Qu'il s'agisse de championnats récurrents ou d'évènements ponctuels, le SpotPass est mis à contribution pour informer les candidats potentiels de l'agenda. Les vainqueurs ont bien sûr droit à une belle cérémonie de remise des prix et une quantité non négligeable de pièces, mais tous les participants sont récompensés par des objets uniques dans le cadre des manifestations spécifiques, des lots indubitablement motivants. Dans tous les cas, cette dimension en ligne ô combien attendue s'avère à la hauteur, faute de briller pour son originalité. En faisant abstraction des contraintes de temps - le Speed Golf restant un concept complètement antinomique pour votre serviteur - le déroulement en différé des tournois s'impose comme l'une des meilleures formules multi joueur compétitives. Ce décalage temporel limite en effet les soucis de lag et de triche qui vont si souvent de pair avec ce genre d'expérience, a fortiori quand les joueurs sont en concurrence. Pour preuve, il a toujours régné un bon esprit au sein de la communauté d'Everybody's Golf, bâtie sur des fondations identiques.
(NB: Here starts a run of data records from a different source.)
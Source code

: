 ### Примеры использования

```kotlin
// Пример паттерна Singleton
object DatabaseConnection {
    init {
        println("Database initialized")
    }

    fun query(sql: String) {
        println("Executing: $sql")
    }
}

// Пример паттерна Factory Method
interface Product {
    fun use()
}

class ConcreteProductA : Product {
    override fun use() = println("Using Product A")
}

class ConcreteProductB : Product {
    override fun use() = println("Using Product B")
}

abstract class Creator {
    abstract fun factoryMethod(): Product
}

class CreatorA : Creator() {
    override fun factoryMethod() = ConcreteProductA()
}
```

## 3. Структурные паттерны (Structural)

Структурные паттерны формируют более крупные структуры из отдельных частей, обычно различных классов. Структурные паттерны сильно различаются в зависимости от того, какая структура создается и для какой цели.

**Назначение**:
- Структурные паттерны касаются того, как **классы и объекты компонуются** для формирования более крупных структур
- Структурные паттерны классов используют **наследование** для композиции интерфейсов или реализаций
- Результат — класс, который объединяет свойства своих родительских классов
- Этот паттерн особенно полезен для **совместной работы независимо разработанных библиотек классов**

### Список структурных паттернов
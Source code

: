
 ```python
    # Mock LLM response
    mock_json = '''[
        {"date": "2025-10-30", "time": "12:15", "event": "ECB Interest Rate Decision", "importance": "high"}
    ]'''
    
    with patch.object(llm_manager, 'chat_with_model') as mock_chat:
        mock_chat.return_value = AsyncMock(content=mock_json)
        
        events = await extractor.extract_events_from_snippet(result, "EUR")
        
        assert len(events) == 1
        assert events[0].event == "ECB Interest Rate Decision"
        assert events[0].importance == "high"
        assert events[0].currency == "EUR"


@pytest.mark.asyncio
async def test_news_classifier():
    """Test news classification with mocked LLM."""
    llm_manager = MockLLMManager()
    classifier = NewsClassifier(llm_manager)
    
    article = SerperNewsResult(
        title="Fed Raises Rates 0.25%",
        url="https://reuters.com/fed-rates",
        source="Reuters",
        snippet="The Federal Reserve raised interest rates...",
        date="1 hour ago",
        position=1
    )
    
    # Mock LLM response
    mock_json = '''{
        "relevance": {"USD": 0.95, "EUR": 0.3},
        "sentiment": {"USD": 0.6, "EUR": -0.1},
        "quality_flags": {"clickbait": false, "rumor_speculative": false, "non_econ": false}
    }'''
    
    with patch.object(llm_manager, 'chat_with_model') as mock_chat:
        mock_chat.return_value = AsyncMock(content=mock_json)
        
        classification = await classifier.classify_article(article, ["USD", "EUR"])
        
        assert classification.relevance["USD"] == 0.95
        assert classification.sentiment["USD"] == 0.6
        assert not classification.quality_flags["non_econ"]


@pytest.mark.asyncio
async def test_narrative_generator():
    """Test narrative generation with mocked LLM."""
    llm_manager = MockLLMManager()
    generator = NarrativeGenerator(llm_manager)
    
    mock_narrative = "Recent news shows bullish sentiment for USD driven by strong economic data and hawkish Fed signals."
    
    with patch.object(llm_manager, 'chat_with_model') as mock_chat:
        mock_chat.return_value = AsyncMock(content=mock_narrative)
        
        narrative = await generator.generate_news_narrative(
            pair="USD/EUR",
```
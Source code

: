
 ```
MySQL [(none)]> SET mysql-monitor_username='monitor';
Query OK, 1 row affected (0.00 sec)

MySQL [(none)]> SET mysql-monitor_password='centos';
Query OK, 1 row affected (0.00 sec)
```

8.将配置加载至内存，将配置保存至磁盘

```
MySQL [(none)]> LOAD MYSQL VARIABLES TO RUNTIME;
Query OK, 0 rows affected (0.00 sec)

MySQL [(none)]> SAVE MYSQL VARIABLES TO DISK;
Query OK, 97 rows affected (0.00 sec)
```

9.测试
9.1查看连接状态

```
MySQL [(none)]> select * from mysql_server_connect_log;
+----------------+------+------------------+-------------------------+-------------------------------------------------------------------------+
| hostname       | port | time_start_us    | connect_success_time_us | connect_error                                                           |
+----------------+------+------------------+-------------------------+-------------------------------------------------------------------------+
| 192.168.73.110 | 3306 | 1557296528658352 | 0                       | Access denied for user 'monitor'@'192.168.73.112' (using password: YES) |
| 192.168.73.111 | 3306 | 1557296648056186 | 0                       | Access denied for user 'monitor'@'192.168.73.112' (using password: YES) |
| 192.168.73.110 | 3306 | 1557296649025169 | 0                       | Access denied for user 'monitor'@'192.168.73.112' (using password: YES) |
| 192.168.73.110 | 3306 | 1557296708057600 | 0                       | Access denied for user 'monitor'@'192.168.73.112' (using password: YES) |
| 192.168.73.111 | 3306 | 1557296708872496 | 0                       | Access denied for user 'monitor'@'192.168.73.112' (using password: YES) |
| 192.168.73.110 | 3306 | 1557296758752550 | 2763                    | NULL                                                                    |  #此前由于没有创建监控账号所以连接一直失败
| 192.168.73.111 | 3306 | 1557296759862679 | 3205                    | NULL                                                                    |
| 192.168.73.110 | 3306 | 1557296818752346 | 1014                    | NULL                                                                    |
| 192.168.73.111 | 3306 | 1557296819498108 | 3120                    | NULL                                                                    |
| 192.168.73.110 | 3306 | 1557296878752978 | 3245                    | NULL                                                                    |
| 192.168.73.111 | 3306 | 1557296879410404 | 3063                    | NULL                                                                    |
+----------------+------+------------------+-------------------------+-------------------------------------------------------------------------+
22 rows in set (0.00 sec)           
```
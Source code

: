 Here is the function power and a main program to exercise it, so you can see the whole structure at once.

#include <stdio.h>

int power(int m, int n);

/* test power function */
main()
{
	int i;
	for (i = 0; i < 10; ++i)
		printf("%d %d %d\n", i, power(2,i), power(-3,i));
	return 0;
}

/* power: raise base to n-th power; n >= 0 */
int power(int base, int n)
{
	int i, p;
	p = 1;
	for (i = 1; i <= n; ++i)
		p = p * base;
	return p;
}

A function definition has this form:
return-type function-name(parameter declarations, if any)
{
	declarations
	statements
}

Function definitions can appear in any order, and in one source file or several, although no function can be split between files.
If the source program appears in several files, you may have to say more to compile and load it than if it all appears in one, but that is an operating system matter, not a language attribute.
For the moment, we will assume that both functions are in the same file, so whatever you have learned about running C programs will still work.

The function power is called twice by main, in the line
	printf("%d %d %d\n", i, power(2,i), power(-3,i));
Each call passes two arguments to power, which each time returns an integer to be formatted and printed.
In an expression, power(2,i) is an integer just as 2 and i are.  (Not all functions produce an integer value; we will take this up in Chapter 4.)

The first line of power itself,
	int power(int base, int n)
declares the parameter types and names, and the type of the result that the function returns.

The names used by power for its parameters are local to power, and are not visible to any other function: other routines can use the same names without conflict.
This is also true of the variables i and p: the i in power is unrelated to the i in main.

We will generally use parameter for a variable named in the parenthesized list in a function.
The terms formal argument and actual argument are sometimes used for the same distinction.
World Tour s'en inspire également pour les DLC, une stratégie commerciale que d'aucuns critiqueront certainement. Le timing, étalé sur deux moins après le lancement, est assez discutable, vu que ces éléments auraient probablement pu être inclus d'emblée. En revanche il faut admettre que la teneur de ces DLC se révèle pour le moins substantielle, avec six parcours de 18 trous et trois personnages jouables (sans compter les bonus du season pass). Et comme cet opus dispose d'un contenu aussi fourni que ses prédécesseurs sans ces DLC (quatre 18 trous et six 9 trous), on peut comprendre que Mario Golf se soit soumis à cette habitude contemporaine. Une approche un peu maladroite qui constitue sans doute la seule touche de modernité dont on aurait préféré qu'il se dispense, tant ce World Tour a par ailleurs démontré qu'il ne manquait ni d'audace, ni de fair play.